Last Friday, Anna and I were driving Wan Fokkink and Moshe Vardi to the Blue Lagoon. During the trip, Moshe asked us how we ended up choosing the areas of research we work in. His tenet, if I recall it correctly, was that serendipity and the influence of the people we meet at crucial points in our career are decisive, and we really do not choose consciously an area per se.
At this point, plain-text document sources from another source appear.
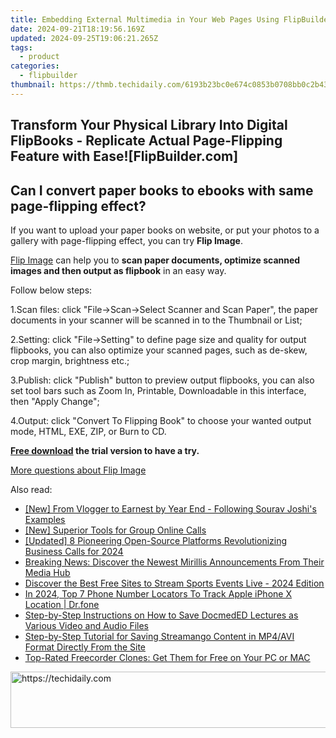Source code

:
 ```yaml
---
title: Embedding External Multimedia in Your Web Pages Using FlipBuilder's Simple Steps
date: 2024-09-21T18:19:56.169Z
updated: 2024-09-25T19:06:21.265Z
tags:
  - product
categories:
  - flipbuilder
thumbnail: https://thmb.techidaily.com/6193b23bc0e674c0853b0708bb0c2b43a5237bddcffe969ab0d29845fe4343ae.jpg
---
```


## Transform Your Physical Library Into Digital FlipBooks - Replicate Actual Page-Flipping Feature with Ease![FlipBuilder.com]

## Can I convert paper books to ebooks with same page-flipping effect?

If you want to upload your paper books on website, or put your photos to a gallery with page-flipping effect, you can try **Flip Image**. 

[Flip Image](https://tools.techidaily.com/flipbuilder/products/) can help you to **scan paper documents, optimize scanned images and then output as flipbook** in an easy way.

Follow below steps:

1.Scan files: click "File->Scan->Select Scanner and Scan Paper", the paper documents in your scanner will be scanned in to the Thumbnail or List;

2.Setting: click "File->Setting" to define page size and quality for output flipbooks, you can also optimize your scanned pages, such as de-skew, crop margin, brightness etc.;

3.Publish: click "Publish" button to preview output flipbooks, you can also set tool bars such as Zoom In, Printable, Downloadable in this interface, then "Apply Change";

4.Output: click "Convert To Flipping Book" to choose your wanted output mode, HTML, EXE, ZIP, or Burn to CD.

**[Free download](https://tools.techidaily.com/flipbuilder/products/) the trial version to have a try.** 

[More questions about Flip Image](https://tools.techidaily.com/flipbuilder/products/)

<ins class="adsbygoogle"
     style="display:block"
     data-ad-format="autorelaxed"
     data-ad-client="ca-pub-7571918770474297"
     data-ad-slot="1223367746"></ins>

<ins class="adsbygoogle"
     style="display:block"
     data-ad-client="ca-pub-7571918770474297"
     data-ad-slot="8358498916"
     data-ad-format="auto"
     data-full-width-responsive="true"></ins>

<span class="atpl-alsoreadstyle">Also read:</span>
<div><ul>
<li><a href="https://youtube-tips.techidaily.com/rom-vlogger-to-earnest-by-year-end-following-sourav-joshis-examples/"><u>[New] From Vlogger to Earnest by Year End - Following Sourav Joshi's Examples</u></a></li>
<li><a href="https://screen-recording.techidaily.com/new-superior-tools-for-group-online-calls/"><u>[New] Superior Tools for Group Online Calls</u></a></li>
<li><a href="https://screen-mirroring-recording.techidaily.com/updated-8-pioneering-open-source-platforms-revolutionizing-business-calls-for-2024/"><u>[Updated] 8 Pioneering Open-Source Platforms Revolutionizing Business Calls for 2024</u></a></li>
<li><a href="https://fox-triigers.techidaily.com/breaking-news-discover-the-newest-mirillis-announcements-from-their-media-hub/"><u>Breaking News: Discover the Newest Mirillis Announcements From Their Media Hub</u></a></li>
<li><a href="https://technical-tips.techidaily.com/discover-the-best-free-sites-to-stream-sports-events-live-2024-edition/"><u>Discover the Best Free Sites to Stream Sports Events Live - 2024 Edition</u></a></li>
<li><a href="https://ios-location-track.techidaily.com/in-2024-top-7-phone-number-locators-to-track-apple-iphone-x-location-drfone-by-drfone-virtual-ios/"><u>In 2024, Top 7 Phone Number Locators To Track Apple iPhone X Location | Dr.fone</u></a></li>
<li><a href="https://fox-triigers.techidaily.com/step-by-step-instructions-on-how-to-save-docmeded-lectures-as-various-video-and-audio-files/"><u>Step-by-Step Instructions on How to Save DocmedED Lectures as Various Video and Audio Files</u></a></li>
<li><a href="https://fox-triigers.techidaily.com/step-by-step-tutorial-for-saving-streamango-content-in-mp4avi-format-directly-from-the-site/"><u>Step-by-Step Tutorial for Saving Streamango Content in MP4/AVI Format Directly From the Site</u></a></li>
<li><a href="https://fox-triigers.techidaily.com/top-rated-freecorder-clones-get-them-for-free-on-your-pc-or-mac/"><u>Top-Rated Freecorder Clones: Get Them for Free on Your PC or MAC</u></a></li>
</ul></div>

<!-- affiliate ads begin -->
<a href="https://appsumo.8odi.net/c/5597632/2123733/7443" target="_top" id="2123733">
  <img src="//a.impactradius-go.com/display-ad/7443-2123733" border="0" alt="https://techidaily.com" width="728" height="90"/>
</a>
<img height="0" width="0" src="https://appsumo.8odi.net/i/5597632/2123733/7443" style="position:absolute;visibility:hidden;" border="0" />
<!-- affiliate ads end -->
It turns out that the person who triggered Moshe's research interests in databases, the area of research he started his career in, was Catriel Beeri, who taught a course at the Weizmann Institute as a guest lecturer when Moshe was a student there. One of the papers that Beeri gave his students to read contained the statement of an open problem that Moshe worked on and solved. The rest is history. Moshe's collaboration with Pierre Wolper was instead triggered by the decision that they would share a room at a conference in order to save money. This led to the research that won them the Gödel Prize 2000 and the Paris Kannellakis Award for 2005!

Wan holds an MSc in Mathematics, but, despite liking the subject very much, he found research in that field "a lonely affair." He was about to go out and work in industry when a PhD position in Computer Science became available in Jan Bergstra's group. Chris Verhoef, who had studied mathematics with Wan's brother, suggested that Wan would apply for that position, and Jan Bergstra was obviously very convincing during the interview :-)

Anna also holds an MSc. in Mathematics, but she had to take a minor in a related subject. The subject was Computer Science and her project supervisor was a young and very keen Kim G. Larsen. Kim's supervision was so inspirational that Anna switched to Computer Science, and worked out a characteristic formula construction for bisimulation equivalence over finite LTSs together with two fellow students.

As for me, I heard Ugo Montanari mention during a course I liked a lot that "The semantics of concurrency was a difficult and active area of research." Without any specific reason, I decided that that would be the topic of my MSc. thesis. This turned out to become reality when I met Rocco De Nicola, who had just come back to Pisa after finishing his PhD thesis at Edinburgh under the supervision of Matthew Hennessy. Matthew and Rocco eventually became my mentors.

I would not be surprised if many of my readers have a similar story to tell. The people we meet and learn from do shape our interests and our attitude to life in research. That's one of the reasons why we should give a good example to young researchers.